Do you think there is any kind of moral equivalence between the Zionist and anti-Zionist causes?

Yes, there is an equivalence between Zionist and anti-Zionist causes. They are not asking for killing. They are just ideologies. You cannot compare between any two ideologies in the world.

But if one of your reporters refers to somebody killed by an Israeli soldier as "a martyr", that is use of biased language, isn't it?

It is a different environment in the Arab world. You are broadcasting to Arab viewers, mainly. I am not broadcasting for the whole world, I am broadcasting for the Arab listeners all over the world. It's a different context, actually. Here, in the Arab world, in the Islamic world, if you call somebody a martyr because he was killed accidentally, killed accidentally... This is the context of this word. But in the English translation of it, it's completely different. I would like to emphasise that. You can check out my explanation.

What would you call, then, the Israeli victims of a Palestine suicide bomber?

Because they are not Muslim, you cannot call them martyrs.

You don't accept that that in itself is an editorial judgment, and that it affects how your viewers see the conflict in Palestine?

No, we don't respond to our viewers. We just tell them events by the language they can understand. This is the main point here. In our coverage of Palestine, we are telling our viewer things accurately by the language they can understand. I cannot call a child murdered by an Israeli soldier just a child killed. Our viewer will not understand that. He will understand it, or she will understand it, as a biased statement to Israel. So I have to be very careful. I have to tell things with the language our viewer can understand. If I transmit these events in English, I would change the language because the audience is different, the mentality is different and the environment is completely different.

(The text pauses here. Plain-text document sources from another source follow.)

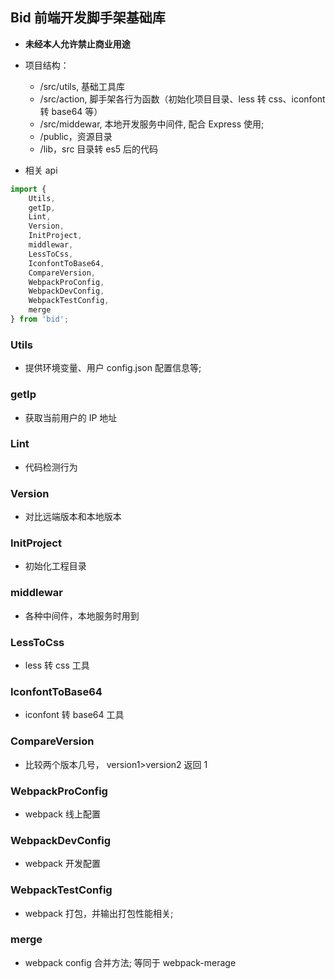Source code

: <!--
 * @Author: dezhao.chen
 * @Date: 2020-07-10 17:02:25
 * @LastEditors: dezhao.chen
 * @LastEditTime: 2020-08-06 14:29:35
 * @Description: 前端开发脚手架基础库
-->

## Bid 前端开发脚手架基础库

-   **未经本人允许禁止商业用途**
-   项目结构：

    -   /src/utils, 基础工具库
    -   /src/action, 脚手架各行为函数（初始化项目目录、less 转 css、iconfont 转 base64 等）
    -   /src/middewar, 本地开发服务中间件, 配合 Express 使用;
    -   /public，资源目录
    -   /lib，src 目录转 es5 后的代码

-   相关 api

```javascript
import {
    Utils,
    getIp,
    Lint,
    Version,
    InitProject,
    middlewar,
    LessToCss,
    IconfontToBase64,
    CompareVersion,
    WebpackProConfig,
    WebpackDevConfig,
    WebpackTestConfig,
    merge
} from 'bid';
```

### Utils

-   提供环境变量、用户 config.json 配置信息等;

### getIp

-   获取当前用户的 IP 地址

### Lint

-   代码检测行为

### Version

-   对比远端版本和本地版本

### InitProject

-   初始化工程目录

### middlewar

-   各种中间件，本地服务时用到

### LessToCss

-   less 转 css 工具

### IconfontToBase64

-   iconfont 转 base64 工具

### CompareVersion

-   比较两个版本几号， version1>version2 返回 1

### WebpackProConfig

-   webpack 线上配置

### WebpackDevConfig

-   webpack 开发配置

### WebpackTestConfig

-   webpack 打包，并输出打包性能相关;

### merge

-   webpack config 合并方法; 等同于 webpack-merage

The Americans clearly concluded that you were being used by forces hostile to them. Do you think the bomb attack upon your bureau in Kabul was an accident?

I don't give here a statement. But I don't think it was by accident, because I don't question the accuracy of American army. They are very accurate. If you review our coverage from Kabul for more than 40 or 45 days, we have live transmission from Kabul, we have lights from our roof. We have sat phones. We are using sat phone signals from our office. They knew exactly where our office was in Kabul. I don't think they hit it by accident. They hit it because they were sure at that day there was nobody inside and if they hit this office, nobody will be killed.

Ibrahim Helal, thank you very much for sparing the time to talk to us.